Gothic Traditions and the Contemporary Genre Writer
Hey, writers! Let’s talk about the Gothic traditions. Big, old houses. Creepy relatives. Family secrets that still affect the present… If the success of shows like The Haunting of Bly House and Midnight Mass show us anything, they show us that these tropes are still with us and aren’t just limited to old-timey stories.
What’s your history with Gothic stories? Are you a fan, or did you come to them by seeing the stories they influenced in novels and on TV?
Marian Allen: A friend introduced me to Gothic romances in college: The kind with a heroine in a long dress or a nightgown running in the light of a full moon from a mansion, looking over her shoulder in apprehension. The cover didn’t always match the book’s contents; they were (the ones my friend passed to me) much more interesting than that. Then there was Jane Eyre, Wuthering Heights, parts of Frankenstein, parts of Vanity Fair, and other classics influenced by the Gothic tradition. Oh –Rebecca!
John L. Taylor: I grew up both reading books like The House of Seven Gables and watching old horror films from Universal and Hammer. These are heavily Gothic in their visuals. Also, German expressionist films like The Cabinet of Dr. Caligari gave me a solid visual influence rooted in Gothic, if distorted imagery.
Cynthia Ward: I enjoy Gothic fiction in its various iterations, and I’ve written a gothic horror story (whether or not it’s supernatural is left to the reader).
Shannon Murphy: I love old Gothic horror stories! The chilling atmosphere, the spooky plot twists.
Ef Deal: I live in a Gothic house. We were haunted for a few years, and we have had a few things visit us. I grew up with ghosts in my bedroom. Naturally, I gravitated toward Gothic stories.

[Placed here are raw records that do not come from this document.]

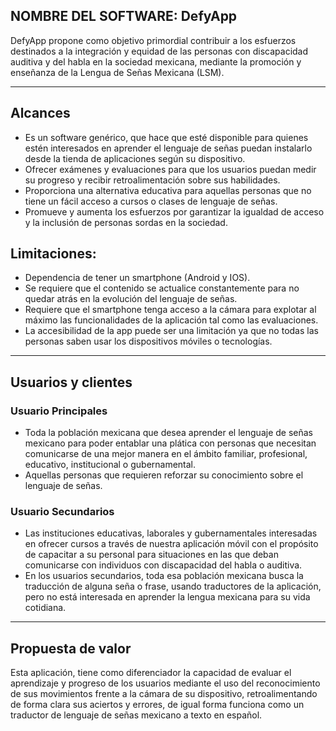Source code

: ## NOMBRE DEL SOFTWARE: DefyApp 
DefyApp propone como objetivo primordial contribuir a los esfuerzos destinados a la integración y equidad de las personas con discapacidad auditiva y del habla en la sociedad mexicana, mediante la promoción y enseñanza de la Lengua de Señas Mexicana (LSM). 

***

## Alcances
 - Es un software genérico, que hace que esté disponible para quienes estén interesados en aprender el lenguaje de señas puedan instalarlo desde la tienda de aplicaciones según su dispositivo. 
 - Ofrecer exámenes y evaluaciones para que los usuarios puedan medir su progreso y recibir retroalimentación sobre sus habilidades. 
 - Proporciona una alternativa educativa para aquellas personas que no tiene un fácil acceso a cursos o clases de lenguaje de señas. 
 - Promueve y aumenta los esfuerzos por garantizar la igualdad de acceso y la inclusión de personas sordas en la sociedad. 

## Limitaciones: 
 - Dependencia de tener un smartphone (Android y IOS).
 - Se requiere que el contenido se actualice constantemente para no quedar atrás en la evolución del lenguaje de señas.
 - Requiere que el smartphone tenga acceso a la cámara para explotar al máximo las funcionalidades de la aplicación tal como las evaluaciones.
 - La accesibilidad de la app puede ser una limitación ya que no todas las personas saben usar los dispositivos móviles o tecnologías.
   
***

## Usuarios y clientes

### Usuario Principales
 - Toda la población mexicana que desea aprender el lenguaje de señas mexicano para poder entablar una plática con personas que necesitan comunicarse de una mejor manera en el ámbito familiar, profesional, educativo, institucional o gubernamental.
 - Aquellas personas que requieren reforzar su conocimiento sobre el lenguaje de señas. 

### Usuario Secundarios
 - Las instituciones educativas, laborales y gubernamentales interesadas en ofrecer cursos a través de nuestra aplicación móvil con el propósito de capacitar a su personal para situaciones en las que deban comunicarse con individuos con discapacidad del habla o auditiva.
 - En los usuarios secundarios, toda esa población mexicana busca la traducción de alguna seña o frase, usando traductores de la aplicación, pero no está interesada en aprender la lengua mexicana para su vida cotidiana. 

***
## Propuesta de valor
Esta aplicación, tiene como diferenciador la capacidad de evaluar el aprendizaje y progreso de los usuarios mediante el uso del reconocimiento de sus movimientos frente a la cámara de su dispositivo, retroalimentando de forma clara sus aciertos y errores, de igual forma funciona como un traductor de lenguaje de señas mexicano a texto en español.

Sean Taylor: My first exposure in novels was Dickensian rather than pure Gothic, but from Charles’ dusty old mansions it was an easy leap to the worlds of dark romances like Wuthering Heights and The House of the Seven Gables and creepy settings of early horror like Dracula and Frankenstein. My movie and TV habits at the time only reinforced the visuals of a Gothic style and the storytelling motifs of family secrets and isolation from the surrounding villages and towns, thanks to Dark Shadows, Hammer’s horror movies, and, of course, Elvira introducing me to lots of Gothic revival B-movies I had been too young to see when they originally hit theaters.